Check out the end of the video; my niece’s face says it all! This cake was SO fun to make, and her reaction seeing it for the first time made my ENTIRE week. 
All involved recipes below! 

 Cake Layers:

Note – I wanted to use black, teal, and orange cake layers for this cake, and I have yet to be able to get a vanilla cake layer colored black without using so much gel food color that it tastes odd. So instead of just vanilla, I made one black chocolate cake layer and two vanilla cake layers that I colored teal and orange. I won’t lie, these recipes are difficult enough to scale that I just made a full recipe of both the chocolate and vanilla cake recipes below and measured out what I needed with a kitchen scale before I colored it. At the time of this writing, I still have one vanilla and two chocolate cake layers in my freezer that I’m not 100% sure what to do with….so if you want to go with a different color scheme and make a bit less work for yourself, I say go for it. You can skip either the vanilla or chocolate cake layer recipe below. 

The vanilla cake recipe below is a slightly-simplified layer cake recipe from ChelSweets.com - I highly recommend checking out her site if you haven't before; she does some amazing stuff!! 

Vanilla Cake Layers:

3 1/4 c.  all purpose flour
3 c.  granulated sugar
2 1/2 t. baking powder
1 t.  salt
1 cup unsalted butter (or 2 sticks) room temperature
2 t. vanilla extract
5 eggs 
1 1/2 cups buttermilk, room temperature
1/8 cup (28 grams) vegetable oil

Reserve and add later – 3 drops orange and 3 drops teal gel food coloring

Instructions:

Preheat oven to 350°F. Line three 8 inch round pans with parchment rounds, and grease with non-stick cooking spray.

Mix together all dry ingredients (flour, baking powder, sugar, and salt) in a stand mixer with a paddle until fully combined. 
Mix chunks of room-temperature butter slowly into the dry mix, on a low speed. Continue to mix until no large chunks of butter remain, and the mixture becomes crumbly.
Pour in eggs and mix on low until just incorporated.  Mix in the buttermilk in two installments, on a low speed. Add in vanilla and oil, and mix at a low speed until fully incorporated. Scrape down the sides of the bowl with a spatula, then beat on medium speed for about 30 seconds.

Divide batter evenly between the prepared cake pans (I find a kitchen scale helpful for this part). This guarantees your layers will bake to be the same height.  
Bake for 35-37 minutes (or until a skewer comes out clean). Allow to cool for 10 minutes, then run an offset spatula around perimeter of the pan to separate the cake from the pan. Place cake layers into the freezer for 45 minutes, to accelerate the cooling process.

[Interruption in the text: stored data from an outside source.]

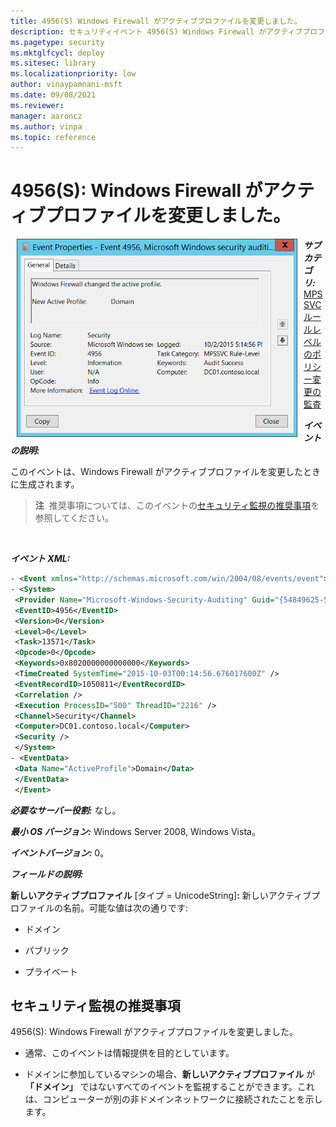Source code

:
 ```yaml
---
title: 4956(S) Windows Firewall がアクティブプロファイルを変更しました。
description: セキュリティイベント 4956(S) Windows Firewall がアクティブプロファイルを変更しましたについて説明します。
ms.pagetype: security
ms.mktglfcycl: deploy
ms.sitesec: library
ms.localizationpriority: low
author: vinaypamnani-msft
ms.date: 09/08/2021
ms.reviewer: 
manager: aaroncz
ms.author: vinpa
ms.topic: reference
---
```


# 4956(S): Windows Firewall がアクティブプロファイルを変更しました。


<img src="images/event-4956.png" alt="Event 4956 illustration" width="449" height="317" hspace="10" align="left" />

***サブカテゴリ:***&nbsp;[MPSSVC ルールレベルのポリシー変更の監査](audit-mpssvc-rule-level-policy-change.md)

***イベントの説明:***

このイベントは、Windows Firewall がアクティブプロファイルを変更したときに生成されます。

> **注**&nbsp;&nbsp;推奨事項については、このイベントの[セキュリティ監視の推奨事項](#security-monitoring-recommendations)を参照してください。

<br clear="all">

***イベント XML:***
```xml
- <Event xmlns="http://schemas.microsoft.com/win/2004/08/events/event">
- <System>
 <Provider Name="Microsoft-Windows-Security-Auditing" Guid="{54849625-5478-4994-A5BA-3E3B0328C30D}" /> 
 <EventID>4956</EventID> 
 <Version>0</Version> 
 <Level>0</Level> 
 <Task>13571</Task> 
 <Opcode>0</Opcode> 
 <Keywords>0x8020000000000000</Keywords> 
 <TimeCreated SystemTime="2015-10-03T00:14:56.676017600Z" /> 
 <EventRecordID>1050811</EventRecordID> 
 <Correlation /> 
 <Execution ProcessID="500" ThreadID="2216" /> 
 <Channel>Security</Channel> 
 <Computer>DC01.contoso.local</Computer> 
 <Security /> 
 </System>
- <EventData>
 <Data Name="ActiveProfile">Domain</Data> 
 </EventData>
 </Event>

```

***必要なサーバー役割:*** なし。

***最小 OS バージョン:*** Windows Server 2008, Windows Vista。

***イベントバージョン:*** 0。

***フィールドの説明:***

**新しいアクティブプロファイル** \[タイプ = UnicodeString\]**:** 新しいアクティブプロファイルの名前。可能な値は次の通りです:

-   ドメイン

-   パブリック

-   プライベート

## セキュリティ監視の推奨事項

4956(S): Windows Firewall がアクティブプロファイルを変更しました。

-   通常、このイベントは情報提供を目的としています。

-   ドメインに参加しているマシンの場合、**新しいアクティブプロファイル** が **「ドメイン」** ではないすべてのイベントを監視することができます。これは、コンピューターが別の非ドメインネットワークに接続されたことを示します。
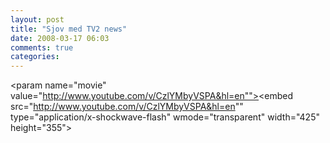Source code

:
 ```yaml
---
layout: post
title: "Sjov med TV2 news"
date: 2008-03-17 06:03
comments: true 
categories: 
---
```

<object width="425" height="355"><param name="movie" value="http://www.youtube.com/v/CzlYMbyVSPA&hl=en""></param><param name="wmode" value="transparent"></param><embed src="http://www.youtube.com/v/CzlYMbyVSPA&hl=en"" type="application/x-shockwave-flash" wmode="transparent" width="425" height="355"></embed></object>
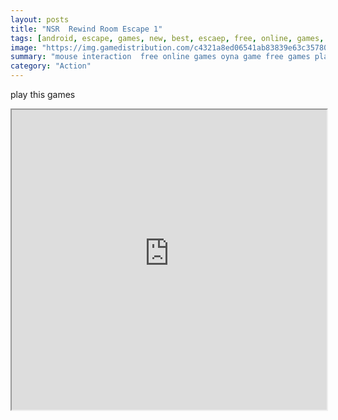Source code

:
```yaml
---
layout: posts
title: "NSR  Rewind Room Escape 1"
tags: [android, escape, games, new, best, escaep, free, online, games, oyna, game, free, games, play, play, games]
image: "https://img.gamedistribution.com/c4321a8ed06541ab83839e63c35780ce.jpg"
summary: "mouse interaction  free online games oyna game free games play play games"
category: "Action"
---
```


play this games

<iframe width="100%" height="480px;" src="https://flash.gamedistribution.com?game=c4321a8ed06541ab83839e63c35780ce"></iframe>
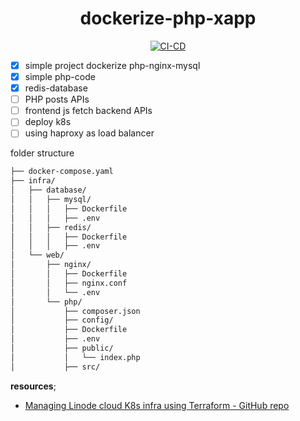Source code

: <div align="center">

# dockerize-php-xapp

[![CI-CD](https://github.com/soulaimaneyahya/dockerize-php-xapp/actions/workflows/ci-cd.yml/badge.svg)](https://github.com/soulaimaneyahya/dockerize-php-xapp/actions/workflows/ci-cd.yml)

</div>

- [x] simple project dockerize php-nginx-mysql
- [x] simple php-code
- [x] redis-database
- [ ] PHP posts APIs
- [ ] frontend js fetch backend APIs
- [ ] deploy k8s
- [ ] using haproxy as load balancer

folder structure

```sh
├── docker-compose.yaml
├── infra/
│   ├── database/
│   │   ├── mysql/
│   │   │   ├── Dockerfile
│   │   │   ├── .env
│   │   ├── redis/
│   │   │   ├── Dockerfile
│   │   │   ├── .env
│   └── web/
│       ├── nginx/
│       │   ├── Dockerfile
│       │   ├── nginx.conf
│       │   └── .env
│       └── php/
│           ├── composer.json
│           ├── config/
│           ├── Dockerfile
│           ├── .env
│           ├── public/
│           │   └── index.php
│           ├── src/
```

**resources**;
- [Managing Linode cloud K8s infra using Terraform - GitHub repo](https://github.com/soulaimaneyahyax/terraform-linode-k8s)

Once the layers have fully cooled, the caramelized bits can be trimmed from the sides / top of the cake using a serrated knife if desired. Be sure the layers are completely cooled or chilled before trimming. If you try to trim the layers while they’re still warm, they will crumble apart.

 

I doubled and slightly-modified a chocolate cupcake recipe from thescranline.com - check out Nick's site and his Instagram feed if you haven't already; he does some incredible work! 

Of note...you'll need either a kitchen scale to measure ingredients in grams OR - you can use this fancy ‘grams to cups converter’ ... Or just use the conversions I ballparked for you. You’re welcome. 

Chocolate Cake layers:

- 350g all purpose flour (roughly 2 c) 
- 450g caster sugar (roughly 2 ¼ c)
- 100g cocoa powder (roughly 1 ¼ c)
- 1 tsp baking soda
- 1 tsp salt 
- 1 c /250g /16 T unsalted butter, softened 
- 4 large eggs, at room temperature 
- 350ml milk (about 1 ½ ; I used a 2c pyrex liquid measuring cup with mL marks on the back) 
- 2 t vanilla extract

4-6 drops black gel food coloring

Preheat an oven to 350 degrees F (180C) or 320 FC (160C) for a fan forced oven. Grease 3 8-inch pans with baker's floured spray and/or line pans with parchment paper. 

In the bowl of a stand mixer with the paddle attachment, add the cocoa powder, flour, salt, baking soda, and sugar. Turn mixer on low speed and allow it to mix for a couple minutes to help everything combine well (or sift the ingredients together). Add in the softened butter until it’s well incorporated into the dry ingredients and no lumps of butter are visible. 

Next, add milk, eggs, and vanilla together and whisk until well combined. Add wet ingredients to dry ingredients in a slow and steady stream until no dry ingredients are visible. Scrape down the bowl and mix for another 20 seconds.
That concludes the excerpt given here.